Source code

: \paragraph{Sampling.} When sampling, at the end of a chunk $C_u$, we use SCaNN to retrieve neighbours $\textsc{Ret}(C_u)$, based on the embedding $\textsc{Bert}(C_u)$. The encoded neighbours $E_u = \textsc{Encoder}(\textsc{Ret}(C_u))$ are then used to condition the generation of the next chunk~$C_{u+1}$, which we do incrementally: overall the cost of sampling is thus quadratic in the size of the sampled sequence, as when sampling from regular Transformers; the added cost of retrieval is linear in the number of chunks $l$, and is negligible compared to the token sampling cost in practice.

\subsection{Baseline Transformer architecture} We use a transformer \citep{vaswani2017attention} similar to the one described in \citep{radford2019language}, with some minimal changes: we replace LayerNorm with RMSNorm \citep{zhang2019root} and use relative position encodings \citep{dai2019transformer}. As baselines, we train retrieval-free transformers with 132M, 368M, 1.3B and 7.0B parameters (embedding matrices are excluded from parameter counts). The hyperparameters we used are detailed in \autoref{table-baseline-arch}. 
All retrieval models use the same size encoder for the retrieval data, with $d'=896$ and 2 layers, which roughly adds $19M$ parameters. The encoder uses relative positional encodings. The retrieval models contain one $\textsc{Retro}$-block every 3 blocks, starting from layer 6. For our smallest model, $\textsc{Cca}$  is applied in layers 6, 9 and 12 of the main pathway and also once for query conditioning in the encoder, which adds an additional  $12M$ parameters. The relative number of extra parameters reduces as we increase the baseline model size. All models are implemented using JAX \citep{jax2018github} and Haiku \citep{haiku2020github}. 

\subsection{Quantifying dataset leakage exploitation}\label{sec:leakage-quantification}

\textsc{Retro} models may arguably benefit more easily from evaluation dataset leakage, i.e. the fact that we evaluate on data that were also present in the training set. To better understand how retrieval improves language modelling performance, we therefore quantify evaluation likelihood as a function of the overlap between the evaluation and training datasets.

----

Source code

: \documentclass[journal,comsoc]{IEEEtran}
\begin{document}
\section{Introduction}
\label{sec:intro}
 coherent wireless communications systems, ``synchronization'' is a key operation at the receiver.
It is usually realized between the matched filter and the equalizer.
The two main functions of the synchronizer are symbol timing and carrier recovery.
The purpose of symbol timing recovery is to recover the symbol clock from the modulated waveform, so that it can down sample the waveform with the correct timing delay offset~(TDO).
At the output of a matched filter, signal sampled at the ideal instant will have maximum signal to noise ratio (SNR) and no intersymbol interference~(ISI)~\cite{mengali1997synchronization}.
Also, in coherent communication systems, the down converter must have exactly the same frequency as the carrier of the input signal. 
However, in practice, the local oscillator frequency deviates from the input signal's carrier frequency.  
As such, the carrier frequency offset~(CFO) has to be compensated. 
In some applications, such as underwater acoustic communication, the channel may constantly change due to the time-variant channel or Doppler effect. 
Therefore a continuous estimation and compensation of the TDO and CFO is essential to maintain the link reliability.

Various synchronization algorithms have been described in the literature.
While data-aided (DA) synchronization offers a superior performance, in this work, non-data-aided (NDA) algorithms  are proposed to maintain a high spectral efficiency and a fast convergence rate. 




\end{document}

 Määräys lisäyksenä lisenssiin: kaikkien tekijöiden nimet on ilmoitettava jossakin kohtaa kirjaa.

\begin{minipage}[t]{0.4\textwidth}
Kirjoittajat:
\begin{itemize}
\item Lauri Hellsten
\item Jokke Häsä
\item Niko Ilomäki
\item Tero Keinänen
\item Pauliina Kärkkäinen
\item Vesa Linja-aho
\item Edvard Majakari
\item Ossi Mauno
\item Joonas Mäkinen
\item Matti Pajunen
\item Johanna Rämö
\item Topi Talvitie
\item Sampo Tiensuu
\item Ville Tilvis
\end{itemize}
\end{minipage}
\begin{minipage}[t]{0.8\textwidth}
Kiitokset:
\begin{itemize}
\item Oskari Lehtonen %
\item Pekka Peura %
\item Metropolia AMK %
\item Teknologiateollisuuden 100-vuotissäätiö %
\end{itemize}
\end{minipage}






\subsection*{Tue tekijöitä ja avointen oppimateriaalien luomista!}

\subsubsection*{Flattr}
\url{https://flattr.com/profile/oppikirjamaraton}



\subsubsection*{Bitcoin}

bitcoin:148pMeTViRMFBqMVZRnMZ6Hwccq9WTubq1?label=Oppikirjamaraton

----

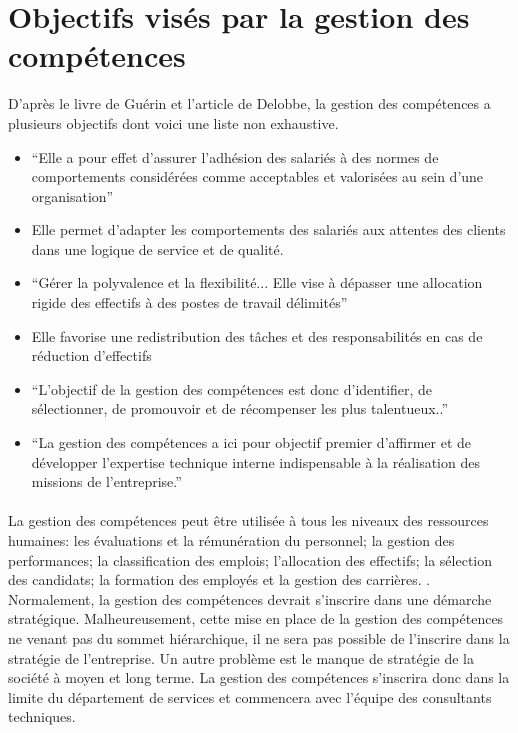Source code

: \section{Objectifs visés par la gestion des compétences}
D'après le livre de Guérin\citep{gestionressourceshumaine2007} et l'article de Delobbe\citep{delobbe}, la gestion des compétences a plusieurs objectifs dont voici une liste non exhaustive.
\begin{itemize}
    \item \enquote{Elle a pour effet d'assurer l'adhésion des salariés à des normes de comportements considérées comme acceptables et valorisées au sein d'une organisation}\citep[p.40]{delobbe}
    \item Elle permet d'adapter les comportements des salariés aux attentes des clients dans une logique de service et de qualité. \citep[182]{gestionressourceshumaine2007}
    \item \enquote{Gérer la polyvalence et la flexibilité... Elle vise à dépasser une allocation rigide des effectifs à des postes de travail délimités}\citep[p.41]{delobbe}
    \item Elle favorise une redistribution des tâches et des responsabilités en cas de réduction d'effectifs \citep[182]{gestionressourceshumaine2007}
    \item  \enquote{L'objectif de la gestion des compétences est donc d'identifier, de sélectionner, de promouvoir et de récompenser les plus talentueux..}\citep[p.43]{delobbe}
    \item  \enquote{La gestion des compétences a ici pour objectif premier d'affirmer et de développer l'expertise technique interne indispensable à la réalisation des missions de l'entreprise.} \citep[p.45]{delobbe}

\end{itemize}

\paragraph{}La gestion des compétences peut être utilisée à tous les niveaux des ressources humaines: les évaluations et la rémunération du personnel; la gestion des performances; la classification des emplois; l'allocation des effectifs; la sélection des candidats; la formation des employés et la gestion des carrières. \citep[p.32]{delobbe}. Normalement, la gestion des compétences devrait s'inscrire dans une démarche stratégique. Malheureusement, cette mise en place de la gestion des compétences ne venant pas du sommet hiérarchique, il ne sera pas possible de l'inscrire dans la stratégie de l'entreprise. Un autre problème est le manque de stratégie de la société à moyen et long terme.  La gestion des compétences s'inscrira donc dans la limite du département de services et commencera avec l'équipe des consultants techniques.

----

> [Your assignment] The expected output is exactly the lines of the listing above between the line holding "Elle favorise une" and the line holding "des compétences est", inclusive.

> [Finished exercise]
    \item Elle favorise une redistribution des tâches et des responsabilités en cas de réduction d'effectifs \citep[182]{gestionressourceshumaine2007}
    \item  \enquote{L'objectif de la gestion des compétences est donc d'identifier, de sélectionner, de promouvoir et de récompenser les plus talentueux..}\citep[p.43]{delobbe}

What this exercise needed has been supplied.